§ **WHAT TO DO**
Copy out every line of the data exactly.

(Plain-text document sources)
========================================
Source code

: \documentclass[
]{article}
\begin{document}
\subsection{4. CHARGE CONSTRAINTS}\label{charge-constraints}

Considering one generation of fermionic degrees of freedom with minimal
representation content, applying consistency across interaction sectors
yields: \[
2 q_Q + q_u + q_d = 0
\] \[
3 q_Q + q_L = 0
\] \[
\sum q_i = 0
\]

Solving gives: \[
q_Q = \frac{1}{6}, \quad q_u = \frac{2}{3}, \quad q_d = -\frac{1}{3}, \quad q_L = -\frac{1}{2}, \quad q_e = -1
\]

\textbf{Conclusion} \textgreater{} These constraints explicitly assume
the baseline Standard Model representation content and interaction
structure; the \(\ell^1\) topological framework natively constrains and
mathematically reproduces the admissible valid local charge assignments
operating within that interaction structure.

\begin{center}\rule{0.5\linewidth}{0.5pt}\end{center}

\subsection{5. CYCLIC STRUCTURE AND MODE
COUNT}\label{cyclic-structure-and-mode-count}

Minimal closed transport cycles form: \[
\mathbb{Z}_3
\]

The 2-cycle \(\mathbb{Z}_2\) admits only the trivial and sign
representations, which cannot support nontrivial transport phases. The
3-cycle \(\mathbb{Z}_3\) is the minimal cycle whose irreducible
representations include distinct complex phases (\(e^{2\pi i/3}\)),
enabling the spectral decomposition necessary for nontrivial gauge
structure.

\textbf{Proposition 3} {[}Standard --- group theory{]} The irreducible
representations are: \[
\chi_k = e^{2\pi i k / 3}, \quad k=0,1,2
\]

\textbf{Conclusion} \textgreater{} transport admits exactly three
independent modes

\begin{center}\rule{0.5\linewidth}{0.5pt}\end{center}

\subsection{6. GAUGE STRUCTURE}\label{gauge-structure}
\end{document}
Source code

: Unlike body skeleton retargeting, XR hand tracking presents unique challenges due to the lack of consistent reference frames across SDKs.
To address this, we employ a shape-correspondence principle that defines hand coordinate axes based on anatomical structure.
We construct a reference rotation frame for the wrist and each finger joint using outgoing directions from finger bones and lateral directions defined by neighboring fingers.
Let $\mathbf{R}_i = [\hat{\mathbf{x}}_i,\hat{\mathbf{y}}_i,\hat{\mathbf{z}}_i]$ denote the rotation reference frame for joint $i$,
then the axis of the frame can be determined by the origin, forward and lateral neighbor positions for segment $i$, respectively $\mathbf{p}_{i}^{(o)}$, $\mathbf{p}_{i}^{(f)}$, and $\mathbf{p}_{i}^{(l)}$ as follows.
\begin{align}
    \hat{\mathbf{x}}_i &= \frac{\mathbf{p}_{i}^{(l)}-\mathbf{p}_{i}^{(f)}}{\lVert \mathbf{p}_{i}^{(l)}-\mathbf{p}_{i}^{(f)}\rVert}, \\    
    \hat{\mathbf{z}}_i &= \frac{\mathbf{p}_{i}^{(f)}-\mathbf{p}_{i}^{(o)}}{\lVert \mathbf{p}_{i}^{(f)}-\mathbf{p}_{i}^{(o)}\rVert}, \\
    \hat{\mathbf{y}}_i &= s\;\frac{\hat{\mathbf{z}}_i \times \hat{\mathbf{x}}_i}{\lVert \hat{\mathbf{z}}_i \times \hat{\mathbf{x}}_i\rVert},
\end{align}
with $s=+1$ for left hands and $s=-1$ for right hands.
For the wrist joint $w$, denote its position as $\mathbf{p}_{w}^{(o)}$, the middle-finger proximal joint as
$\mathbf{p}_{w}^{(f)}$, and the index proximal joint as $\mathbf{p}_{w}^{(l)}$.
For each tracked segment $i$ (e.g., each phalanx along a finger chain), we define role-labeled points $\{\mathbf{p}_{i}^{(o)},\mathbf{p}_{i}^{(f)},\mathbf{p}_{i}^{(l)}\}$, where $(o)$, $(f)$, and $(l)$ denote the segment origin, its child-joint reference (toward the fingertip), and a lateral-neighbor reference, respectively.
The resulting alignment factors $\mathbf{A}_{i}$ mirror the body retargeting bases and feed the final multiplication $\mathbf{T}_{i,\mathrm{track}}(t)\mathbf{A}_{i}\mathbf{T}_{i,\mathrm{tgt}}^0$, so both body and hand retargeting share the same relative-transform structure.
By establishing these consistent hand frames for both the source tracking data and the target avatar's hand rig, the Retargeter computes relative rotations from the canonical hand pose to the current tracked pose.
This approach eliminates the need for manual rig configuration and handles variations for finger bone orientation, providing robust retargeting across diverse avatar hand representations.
========================================
§ **ANSWER TO THIS EXERCISE**
Source code

: \documentclass[
]{article}
\begin{document}
\subsection{4. CHARGE CONSTRAINTS}\label{charge-constraints}

Considering one generation of fermionic degrees of freedom with minimal
representation content, applying consistency across interaction sectors
yields: \[
2 q_Q + q_u + q_d = 0
\] \[
3 q_Q + q_L = 0
\] \[
\sum q_i = 0
\]

Solving gives: \[
q_Q = \frac{1}{6}, \quad q_u = \frac{2}{3}, \quad q_d = -\frac{1}{3}, \quad q_L = -\frac{1}{2}, \quad q_e = -1
\]

\textbf{Conclusion} \textgreater{} These constraints explicitly assume
the baseline Standard Model representation content and interaction
structure; the \(\ell^1\) topological framework natively constrains and
mathematically reproduces the admissible valid local charge assignments
operating within that interaction structure.

\begin{center}\rule{0.5\linewidth}{0.5pt}\end{center}

\subsection{5. CYCLIC STRUCTURE AND MODE
COUNT}\label{cyclic-structure-and-mode-count}

Minimal closed transport cycles form: \[
\mathbb{Z}_3
\]

The 2-cycle \(\mathbb{Z}_2\) admits only the trivial and sign
representations, which cannot support nontrivial transport phases. The
3-cycle \(\mathbb{Z}_3\) is the minimal cycle whose irreducible
representations include distinct complex phases (\(e^{2\pi i/3}\)),
enabling the spectral decomposition necessary for nontrivial gauge
structure.

\textbf{Proposition 3} {[}Standard --- group theory{]} The irreducible
representations are: \[
\chi_k = e^{2\pi i k / 3}, \quad k=0,1,2
\]

\textbf{Conclusion} \textgreater{} transport admits exactly three
independent modes

\begin{center}\rule{0.5\linewidth}{0.5pt}\end{center}

\subsection{6. GAUGE STRUCTURE}\label{gauge-structure}
\end{document}
Source code

: Unlike body skeleton retargeting, XR hand tracking presents unique challenges due to the lack of consistent reference frames across SDKs.
To address this, we employ a shape-correspondence principle that defines hand coordinate axes based on anatomical structure.
We construct a reference rotation frame for the wrist and each finger joint using outgoing directions from finger bones and lateral directions defined by neighboring fingers.
Let $\mathbf{R}_i = [\hat{\mathbf{x}}_i,\hat{\mathbf{y}}_i,\hat{\mathbf{z}}_i]$ denote the rotation reference frame for joint $i$,
then the axis of the frame can be determined by the origin, forward and lateral neighbor positions for segment $i$, respectively $\mathbf{p}_{i}^{(o)}$, $\mathbf{p}_{i}^{(f)}$, and $\mathbf{p}_{i}^{(l)}$ as follows.
\begin{align}
    \hat{\mathbf{x}}_i &= \frac{\mathbf{p}_{i}^{(l)}-\mathbf{p}_{i}^{(f)}}{\lVert \mathbf{p}_{i}^{(l)}-\mathbf{p}_{i}^{(f)}\rVert}, \\    
    \hat{\mathbf{z}}_i &= \frac{\mathbf{p}_{i}^{(f)}-\mathbf{p}_{i}^{(o)}}{\lVert \mathbf{p}_{i}^{(f)}-\mathbf{p}_{i}^{(o)}\rVert}, \\
    \hat{\mathbf{y}}_i &= s\;\frac{\hat{\mathbf{z}}_i \times \hat{\mathbf{x}}_i}{\lVert \hat{\mathbf{z}}_i \times \hat{\mathbf{x}}_i\rVert},
\end{align}
with $s=+1$ for left hands and $s=-1$ for right hands.
For the wrist joint $w$, denote its position as $\mathbf{p}_{w}^{(o)}$, the middle-finger proximal joint as
$\mathbf{p}_{w}^{(f)}$, and the index proximal joint as $\mathbf{p}_{w}^{(l)}$.
For each tracked segment $i$ (e.g., each phalanx along a finger chain), we define role-labeled points $\{\mathbf{p}_{i}^{(o)},\mathbf{p}_{i}^{(f)},\mathbf{p}_{i}^{(l)}\}$, where $(o)$, $(f)$, and $(l)$ denote the segment origin, its child-joint reference (toward the fingertip), and a lateral-neighbor reference, respectively.
The resulting alignment factors $\mathbf{A}_{i}$ mirror the body retargeting bases and feed the final multiplication $\mathbf{T}_{i,\mathrm{track}}(t)\mathbf{A}_{i}\mathbf{T}_{i,\mathrm{tgt}}^0$, so both body and hand retargeting share the same relative-transform structure.
By establishing these consistent hand frames for both the source tracking data and the target avatar's hand rig, the Retargeter computes relative rotations from the canonical hand pose to the current tracked pose.
This approach eliminates the need for manual rig configuration and handles variations for finger bone orientation, providing robust retargeting across diverse avatar hand representations.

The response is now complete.